Everytime we go to clothes shops she runs straight over to the boys section, even insists on wearing the boys school uniforms and has thrown massive tantrums whenever I've even tried to pick out packs of 'girls school shirts' even though theyre her size and only difference is they button the other way.
She has her hair cut very short close to her scalp, and even though she has a feminine name we call her a similar-sounding nickname more associated with boys for short. If you were to look at her, you would have no reason to expect shes a girl. Shopkeepers have even called her 'mate' or 'good lad', and though DD doesnt bat an eyelid it does make me worry.

It happened again yesterday when I took DD to the dentist, and the receptionist said to her 'youre getting a big boy arent you?'. And it got me thinking given that schools will start teaching her about how you can change your gender, i worry that my DD will be vulnerable and start thinking that shes a boy. Especially with everyone already mistaking her for one. But at the same time, thats how she likes to dress, likes to play and how she likes her hair, and she likes her 'boyish' nickname i dont want to stop her from being herself. Shes a very happy, confident, strongwilled little girl.

But what do i do for her long term happiness?

Support her. Ignore the hysterical transphobes.
Yrs, a cis ex tomboy

TheMarzipanDildo · 10/09/2024 17:39

Not understanding the troll hunting tbh, and I think OPs concern is pretty justified (although it’s obviously fine for the DD to like ‘boy’ things)

TheMarzipanDildo · 10/09/2024 17:40

SaffronsMadAboutMe · 10/09/2024 17:36

You're the one pushing the sexist labels though.

Is she?
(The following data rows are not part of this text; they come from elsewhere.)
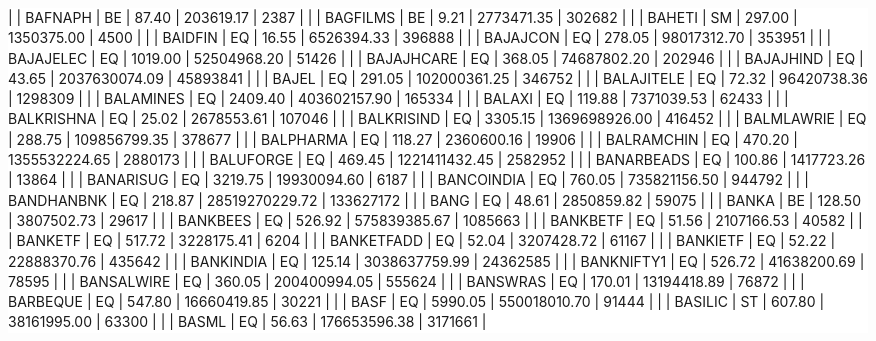 |  | BAFNAPH | BE | 87.40 | 203619.17 | 2387 |
|  | BAGFILMS | BE | 9.21 | 2773471.35 | 302682 |
|  | BAHETI | SM | 297.00 | 1350375.00 | 4500 |
|  | BAIDFIN | EQ | 16.55 | 6526394.33 | 396888 |
|  | BAJAJCON | EQ | 278.05 | 98017312.70 | 353951 |
|  | BAJAJELEC | EQ | 1019.00 | 52504968.20 | 51426 |
|  | BAJAJHCARE | EQ | 368.05 | 74687802.20 | 202946 |
|  | BAJAJHIND | EQ | 43.65 | 2037630074.09 | 45893841 |
|  | BAJEL | EQ | 291.05 | 102000361.25 | 346752 |
|  | BALAJITELE | EQ | 72.32 | 96420738.36 | 1298309 |
|  | BALAMINES | EQ | 2409.40 | 403602157.90 | 165334 |
|  | BALAXI | EQ | 119.88 | 7371039.53 | 62433 |
|  | BALKRISHNA | EQ | 25.02 | 2678553.61 | 107046 |
|  | BALKRISIND | EQ | 3305.15 | 1369698926.00 | 416452 |
|  | BALMLAWRIE | EQ | 288.75 | 109856799.35 | 378677 |
|  | BALPHARMA | EQ | 118.27 | 2360600.16 | 19906 |
|  | BALRAMCHIN | EQ | 470.20 | 1355532224.65 | 2880173 |
|  | BALUFORGE | EQ | 469.45 | 1221411432.45 | 2582952 |
|  | BANARBEADS | EQ | 100.86 | 1417723.26 | 13864 |
|  | BANARISUG | EQ | 3219.75 | 19930094.60 | 6187 |
|  | BANCOINDIA | EQ | 760.05 | 735821156.50 | 944792 |
|  | BANDHANBNK | EQ | 218.87 | 28519270229.72 | 133627172 |
|  | BANG | EQ | 48.61 | 2850859.82 | 59075 |
|  | BANKA | BE | 128.50 | 3807502.73 | 29617 |
|  | BANKBEES | EQ | 526.92 | 575839385.67 | 1085663 |
|  | BANKBETF | EQ | 51.56 | 2107166.53 | 40582 |
|  | BANKETF | EQ | 517.72 | 3228175.41 | 6204 |
|  | BANKETFADD | EQ | 52.04 | 3207428.72 | 61167 |
|  | BANKIETF | EQ | 52.22 | 22888370.76 | 435642 |
|  | BANKINDIA | EQ | 125.14 | 3038637759.99 | 24362585 |
|  | BANKNIFTY1 | EQ | 526.72 | 41638200.69 | 78595 |
|  | BANSALWIRE | EQ | 360.05 | 200400994.05 | 555624 |
|  | BANSWRAS | EQ | 170.01 | 13194418.89 | 76872 |
|  | BARBEQUE | EQ | 547.80 | 16660419.85 | 30221 |
|  | BASF | EQ | 5990.05 | 550018010.70 | 91444 |
|  | BASILIC | ST | 607.80 | 38161995.00 | 63300 |
|  | BASML | EQ | 56.63 | 176653596.38 | 3171661 |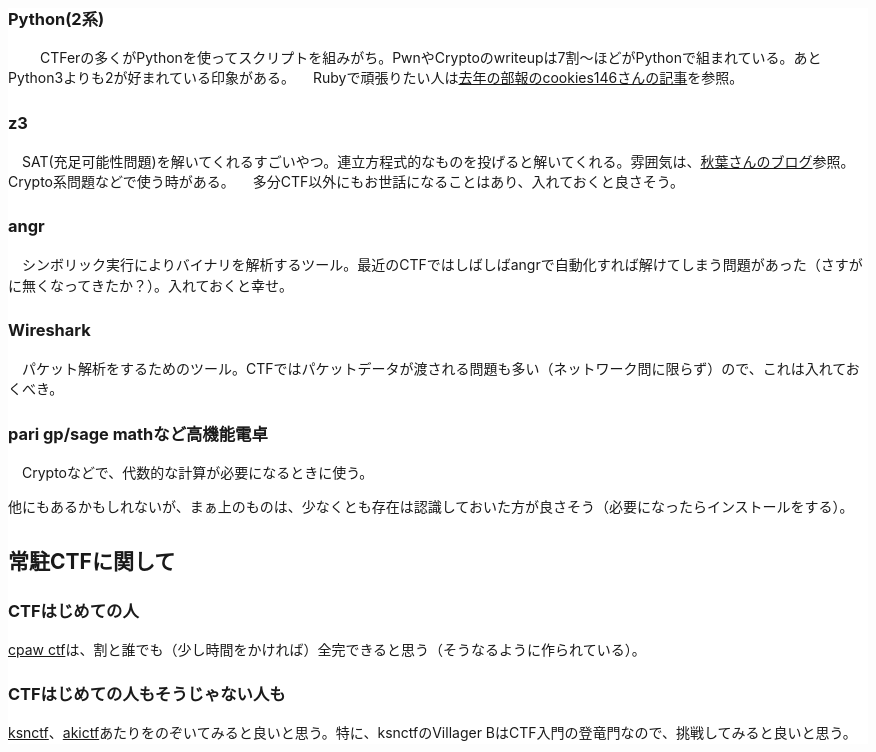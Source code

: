 ### Python(2系)
　
　CTFerの多くがPythonを使ってスクリプトを組みがち。PwnやCryptoのwriteupは7割〜ほどがPythonで組まれている。あとPython3よりも2が好まれている印象がある。
　Rubyで頑張りたい人は[去年の部報のcookies146さんの記事](http://www.tsg.ne.jp/buho/312/buho312.pdf)を参照。


### z3

　SAT(充足可能性問題)を解いてくれるすごいやつ。連立方程式的なものを投げると解いてくれる。雰囲気は、[秋葉さんのブログ](https://topcoder.g.hatena.ne.jp/iwiwi/20121219/1355925708)参照。Crypto系問題などで使う時がある。
　多分CTF以外にもお世話になることはあり、入れておくと良さそう。

### angr

　シンボリック実行によりバイナリを解析するツール。最近のCTFではしばしばangrで自動化すれば解けてしまう問題があった（さすがに無くなってきたか？）。入れておくと幸せ。

### Wireshark

　パケット解析をするためのツール。CTFではパケットデータが渡される問題も多い（ネットワーク問に限らず）ので、これは入れておくべき。

### pari gp/sage mathなど高機能電卓

　Cryptoなどで、代数的な計算が必要になるときに使う。

他にもあるかもしれないが、まぁ上のものは、少なくとも存在は認識しておいた方が良さそう（必要になったらインストールをする）。

## 常駐CTFに関して

### CTFはじめての人

[cpaw ctf](https://ctf.cpaw.site/)は、割と誰でも（少し時間をかければ）全完できると思う（そうなるように作られている）。

### CTFはじめての人もそうじゃない人も

[ksnctf](http://ksnctf.sweetduet.info/)、[akictf](http://ctf.katsudon.org/)あたりをのぞいてみると良いと思う。特に、ksnctfのVillager BはCTF入門の登竜門なので、挑戦してみると良いと思う。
Or is she just acknowledging that wider society will see it that way?

Evilartsgrad · 10/09/2024 17:40

TheMarzipanDildo · 10/09/2024 17:39

Not understanding the troll hunting tbh, and I think OPs concern is pretty justified (although it’s obviously fine for the DD to like ‘boy’ things)

Why is it " justified". Tomboys have existed forever and will exist forever, and anyone who has a problem with them can do one.
/end.

SlipperyLizard · 10/09/2024 17:40

OP I’d also be concerned, posters who say schools don’t encourage this (kids thinking they might really be a boy/girl and not their actual sex) haven’t seen current PHSE material.

I would buy a copy of Rachel Rooney’s “My body is me” and keep an eye on the schools’s PHSE material so you can counter any regressive stereotypes/born in the wrong body narratives being taught.